The aim of smart homes is to make life easier for those living in them. Applications for environment-aided daily life may have a major social impact, fostering active aging and enabling older adults to remain independent for longer. One of the keys to smart homes is the system's ability to deduce the human activities taking place. To this end, different types of sensors are used to detect the changes triggered by inhabitants in this environment (turning lights on and off, opening and closing doors, etc.).
Normally, the information generated by these sensors is processed using data analysis methods, and the most successful systems are based on supervised learning techniques (i.e., knowledge), with someone supervising the data and an algorithm automatically learning the meaning. Nevertheless, one of the main problems with smart homes is that a system trained in one environment is not valid in another one: "Algorithms are usually closely linked to a specific smart environment, to the types of sensor existing in that environment and their configuration, as well as to the concrete habits of one individual. The algorithm learns all this easily, but is then unable to transfer it to a different environment," explains Gorka Azkune, a member of the UPV/EHU's IXA group.
Giving sensors names
To date, sensors have been identified using numbers, meaning that 'they lost any meaning they may have had," continues Dr.

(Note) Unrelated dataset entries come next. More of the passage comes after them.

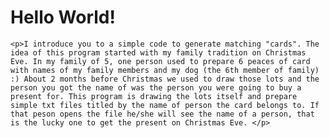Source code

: <html>
  <body>
    <h1>Hello World!</h1>

    <p>I introduce you to a simple code to generate matching "cards". The idea of this program started with my family tradition on Christmas Eve. In my family of 5, one person used to prepare 6 peaces of card with names of my family members and my dog (the 6th member of family) :) About 2 months before Christmas we used to draw those lots and the person you got the name of was the person you were going to buy a present for. This program is drawing the lots itself and prepare simple txt files titled by the name of person the card belongs to. If that peson opens the file he/she will see the name of a person, that is the lucky one to get the present on Christmas Eve. </p>
  </body>
</html>
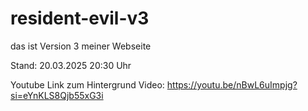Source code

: # resident-evil-v3
das ist Version 3 meiner Webseite

Stand: 20.03.2025 20:30 Uhr

Youtube Link zum Hintergrund Video: https://youtu.be/nBwL6uImpjg?si=eYnKLS8Qjb55xG3i
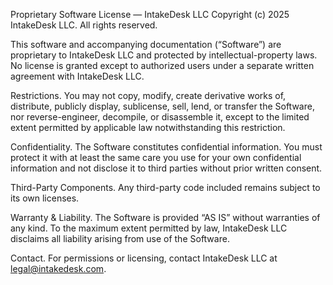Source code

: Proprietary Software License — IntakeDesk LLC
Copyright (c) 2025 IntakeDesk LLC. All rights reserved.

This software and accompanying documentation (“Software”) are proprietary to IntakeDesk LLC and
protected by intellectual-property laws. No license is granted except to authorized users under a
separate written agreement with IntakeDesk LLC.

Restrictions. You may not copy, modify, create derivative works of, distribute, publicly display,
sublicense, sell, lend, or transfer the Software, nor reverse-engineer, decompile, or disassemble
it, except to the limited extent permitted by applicable law notwithstanding this restriction.

Confidentiality. The Software constitutes confidential information. You must protect it with at
least the same care you use for your own confidential information and not disclose it to third
parties without prior written consent.

Third-Party Components. Any third-party code included remains subject to its own licenses.

Warranty & Liability. The Software is provided “AS IS” without warranties of any kind. To the
maximum extent permitted by law, IntakeDesk LLC disclaims all liability arising from use of the
Software.

Contact. For permissions or licensing, contact IntakeDesk LLC at <legal@intakedesk.com>.
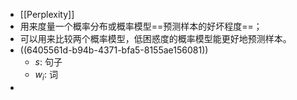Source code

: - [[Perplexity]]
- 用来度量一个概率分布或概率模型==预测样本的好坏程度==；
- 可以用来比较两个概率模型，低困惑度的概率模型能更好地预测样本。
- ((6405561d-b94b-4371-bfa5-8155ae156081))
	- $s$: 句子
	- $w_i$: 词
-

Azkune. "We propose using sensor names instead of identifiers, to enable their meaning, their semantics, to be used to determine the activity to which they are linked. Thus, what the algorithm learns in one environment may be valid in a different one, even if the sensors are not the same, because their semantics are similar. This is why we use natural language processing techniques."
The researcher also explains that the techniques used are totally automatic. "At the end of the day, the algorithm learns the words first and then the representation that we develop using those words. There is no human intervention. This is important from the perspective of scalability, since it has been proven to overcome the aforementioned difficulty." Indeed, the new approach has achieved similar results to those obtained using the knowledge-based method.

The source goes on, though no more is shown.